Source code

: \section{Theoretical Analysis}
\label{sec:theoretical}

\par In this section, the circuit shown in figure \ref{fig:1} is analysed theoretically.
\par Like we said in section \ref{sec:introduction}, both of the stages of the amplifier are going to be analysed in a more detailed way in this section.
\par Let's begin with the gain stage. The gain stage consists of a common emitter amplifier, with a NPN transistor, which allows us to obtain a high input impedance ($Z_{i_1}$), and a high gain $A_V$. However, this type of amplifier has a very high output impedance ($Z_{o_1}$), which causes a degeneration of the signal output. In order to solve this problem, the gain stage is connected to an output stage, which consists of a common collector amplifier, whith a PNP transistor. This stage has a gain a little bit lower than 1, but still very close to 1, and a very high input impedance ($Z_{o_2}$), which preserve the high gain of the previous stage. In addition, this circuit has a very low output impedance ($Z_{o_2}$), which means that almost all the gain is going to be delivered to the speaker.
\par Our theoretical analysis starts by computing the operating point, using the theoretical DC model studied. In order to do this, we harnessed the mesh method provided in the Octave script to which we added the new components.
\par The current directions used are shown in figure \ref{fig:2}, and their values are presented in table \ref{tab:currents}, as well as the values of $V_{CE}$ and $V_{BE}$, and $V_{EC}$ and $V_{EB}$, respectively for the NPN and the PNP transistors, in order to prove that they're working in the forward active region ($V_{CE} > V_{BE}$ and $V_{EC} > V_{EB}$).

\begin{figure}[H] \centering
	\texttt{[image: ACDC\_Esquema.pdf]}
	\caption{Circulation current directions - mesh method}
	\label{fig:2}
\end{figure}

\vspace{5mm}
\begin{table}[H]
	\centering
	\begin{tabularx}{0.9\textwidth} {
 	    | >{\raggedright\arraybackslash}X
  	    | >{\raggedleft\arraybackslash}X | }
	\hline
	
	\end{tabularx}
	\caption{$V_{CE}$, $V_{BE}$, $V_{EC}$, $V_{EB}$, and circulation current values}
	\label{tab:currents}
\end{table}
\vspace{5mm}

*Task*. Each line of the records, from the opening one through the line holding "in this section.", should be restated word for word, with nothing else in the answer.

*Exercise result*.
Source code

: \section{Theoretical Analysis}
\label{sec:theoretical}

\par In this section, the circuit shown in figure \ref{fig:1} is analysed theoretically.
\par Like we said in section \ref{sec:introduction}, both of the stages of the amplifier are going to be analysed in a more detailed way in this section.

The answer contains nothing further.